Aug 22, 2014 - By Randy Tucker, Staff WriterTV personality and coyote caller Les Johnson will speak Saturday.
The Wyoming State Trapper's Association's convention is in Riverton this weekend, and convention chairman Alan Sinner said this year's show features 19 vendors from Wyoming and neighboring states.
Sinner is in his second term as convention chairman and brought the show last year to the Fremont County Fairgrounds in Riverton. The 2013 convention attracted roughly 300 visitors.
Typical of many vendors this year is Eric Kregal of Newcastle. Kregal's fur business concentrates on coyotes, and in an average year, he takes in 150 to 175 of the predators. Kregal works in Weston and northern Niobrara County in Wyoming as well as the Black Hills in South Dakota.
In his business, he calls and traps coyotes and often is requested by ranchers to reduce the number of coyotes on their properties.
A feature vendor last year and again at this year's convention is Gary Macke, of Royal, Neb. Macke operates Macke's Hide and Fur and began his trapping operation in 1973.
"I bought fur from 1973 to 1998," Macke said. "In 2005 I became a receiving agent for North American Fur Auctions."
Macke's four decades in the fur business have allowed him to see major changes in the industry.
"In the 1970s we saw the industry come from low prices to record highs by the middle 1980s," Macke said. "But it crashed again by 1989."
For instance, a raccoon pelt in 1984 or 1985 brought $50, but the price plummeted to only $5 by the end of the decade.
Most people assume that fur trapping is a localized industry, but the market has grown into a global business with China and Russia the leading importers of North American furs.
"If you see people in Russia in winter, someone is wearing fur," Macke said.
Weather is a key factor for determining price in the fur industry. In the spring of 2013, raccoons brought $78 but dropped to only $28 in early 2014 as a result of a warm winter in Russia and Northern China.
"They have a supply of furs on hand, and if the weather is warm, they don't buy as much and the price drops," Macke said. "The fur industry is like anything else. It's a commodity, and it's tied to weather."

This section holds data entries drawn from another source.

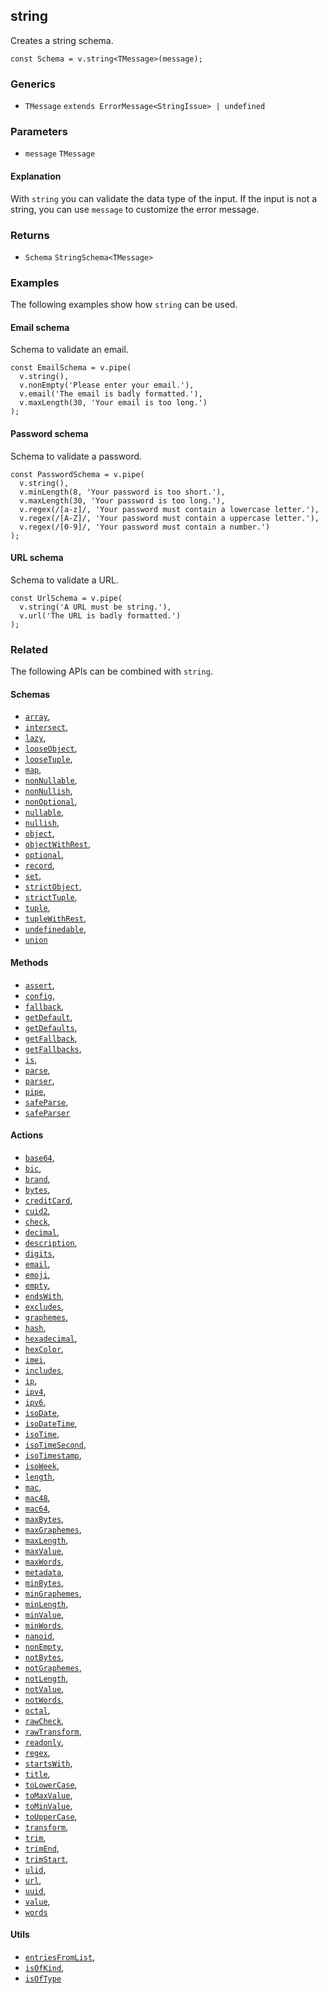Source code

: string
------

Creates a string schema.

    const Schema = v.string<TMessage>(message);
    

### Generics

*   `TMessage` `extends ErrorMessage<StringIssue> | undefined`

### Parameters

*   `message` `TMessage`

#### Explanation

With `string` you can validate the data type of the input. If the input is not a string, you can use `message` to customize the error message.

### Returns

*   `Schema` `StringSchema<TMessage>`

### Examples

The following examples show how `string` can be used.

#### Email schema

Schema to validate an email.

    const EmailSchema = v.pipe(
      v.string(),
      v.nonEmpty('Please enter your email.'),
      v.email('The email is badly formatted.'),
      v.maxLength(30, 'Your email is too long.')
    );
    

#### Password schema

Schema to validate a password.

    const PasswordSchema = v.pipe(
      v.string(),
      v.minLength(8, 'Your password is too short.'),
      v.maxLength(30, 'Your password is too long.'),
      v.regex(/[a-z]/, 'Your password must contain a lowercase letter.'),
      v.regex(/[A-Z]/, 'Your password must contain a uppercase letter.'),
      v.regex(/[0-9]/, 'Your password must contain a number.')
    );
    

#### URL schema

Schema to validate a URL.

    const UrlSchema = v.pipe(
      v.string('A URL must be string.'),
      v.url('The URL is badly formatted.')
    );
    

### Related

The following APIs can be combined with `string`.

#### Schemas

*   [`array`](array.md),
*   [`intersect`](intersect.md),
*   [`lazy`](lazy.md),
*   [`looseObject`](looseObject.md),
*   [`looseTuple`](looseTuple.md),
*   [`map`](map.md),
*   [`nonNullable`](nonNullable.md),
*   [`nonNullish`](nonNullish.md),
*   [`nonOptional`](nonOptional.md),
*   [`nullable`](nullable.md),
*   [`nullish`](nullish.md),
*   [`object`](object.md),
*   [`objectWithRest`](objectWithRest.md),
*   [`optional`](optional.md),
*   [`record`](record.md),
*   [`set`](set.md),
*   [`strictObject`](strictObject.md),
*   [`strictTuple`](strictTuple.md),
*   [`tuple`](tuple.md),
*   [`tupleWithRest`](tupleWithRest.md),
*   [`undefinedable`](undefinedable.md),
*   [`union`](union.md)

#### Methods

*   [`assert`](assert.md),
*   [`config`](config.md),
*   [`fallback`](fallback.md),
*   [`getDefault`](getDefault.md),
*   [`getDefaults`](getDefaults.md),
*   [`getFallback`](getFallback.md),
*   [`getFallbacks`](getFallbacks.md),
*   [`is`](is.md),
*   [`parse`](parse.md),
*   [`parser`](parser.md),
*   [`pipe`](pipe.md),
*   [`safeParse`](safeParse.md),
*   [`safeParser`](safeParser.md)

#### Actions

*   [`base64`](base64.md),
*   [`bic`](bic.md),
*   [`brand`](brand.md),
*   [`bytes`](bytes.md),
*   [`creditCard`](creditCard.md),
*   [`cuid2`](cuid2.md),
*   [`check`](check.md),
*   [`decimal`](decimal.md),
*   [`description`](description.md),
*   [`digits`](digits.md),
*   [`email`](email.md),
*   [`emoji`](emoji.md),
*   [`empty`](empty.md),
*   [`endsWith`](endsWith.md),
*   [`excludes`](excludes.md),
*   [`graphemes`](graphemes.md),
*   [`hash`](hash.md),
*   [`hexadecimal`](hexadecimal.md),
*   [`hexColor`](hexColor.md),
*   [`imei`](imei.md),
*   [`includes`](includes.md),
*   [`ip`](ip.md),
*   [`ipv4`](ipv4.md),
*   [`ipv6`](ipv6.md),
*   [`isoDate`](isoDate.md),
*   [`isoDateTime`](isoDateTime.md),
*   [`isoTime`](isoTime.md),
*   [`isoTimeSecond`](isoTimeSecond.md),
*   [`isoTimestamp`](isoTimestamp.md),
*   [`isoWeek`](isoWeek.md),
*   [`length`](length.md),
*   [`mac`](mac.md),
*   [`mac48`](mac48.md),
*   [`mac64`](mac64.md),
*   [`maxBytes`](maxBytes.md),
*   [`maxGraphemes`](maxGraphemes.md),
*   [`maxLength`](maxLength.md),
*   [`maxValue`](maxValue.md),
*   [`maxWords`](maxWords.md),
*   [`metadata`](metadata.md),
*   [`minBytes`](minBytes.md),
*   [`minGraphemes`](minGraphemes.md),
*   [`minLength`](minLength.md),
*   [`minValue`](minValue.md),
*   [`minWords`](minWords.md),
*   [`nanoid`](nanoid.md),
*   [`nonEmpty`](nonEmpty.md),
*   [`notBytes`](notBytes.md),
*   [`notGraphemes`](notGraphemes.md),
*   [`notLength`](notLength.md),
*   [`notValue`](notValue.md),
*   [`notWords`](notWords.md),
*   [`octal`](octal.md),
*   [`rawCheck`](rawCheck.md),
*   [`rawTransform`](rawTransform.md),
*   [`readonly`](readonly.md),
*   [`regex`](regex.md),
*   [`startsWith`](startsWith.md),
*   [`title`](title.md),
*   [`toLowerCase`](toLowerCase.md),
*   [`toMaxValue`](toMaxValue.md),
*   [`toMinValue`](toMinValue.md),
*   [`toUpperCase`](toUpperCase.md),
*   [`transform`](transform.md),
*   [`trim`](trim.md),
*   [`trimEnd`](trimEnd.md),
*   [`trimStart`](trimStart.md),
*   [`ulid`](ulid.md),
*   [`url`](url.md),
*   [`uuid`](uuid.md),
*   [`value`](value.md),
*   [`words`](words.md)

#### Utils

*   [`entriesFromList`](entriesFromList.md),
*   [`isOfKind`](isOfKind.md),
*   [`isOfType`](isOfType.md)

As in other industries, the Chinese take things to an industrial scale. China imports raw pelts and processes them into consumer grade products. It costs an average of $26 in the United States to process a beaver pelt while the Chinese do it for $12.
The convention goes into high gear Saturday with speakers and demonstrations starting at 9 a.m. and continuing throughout the day. Other events include participation in trapping, fur handling and calling, with raffles and activities for children also on the schedule. Admission is free.
World-renowned coyote caller Les Johnson speaks at 4 p.m. Saturday. Johnson is host of the television show "Predator Quest" on the Sportsman Channel. Admission to Johnson's presentation is $10 per family.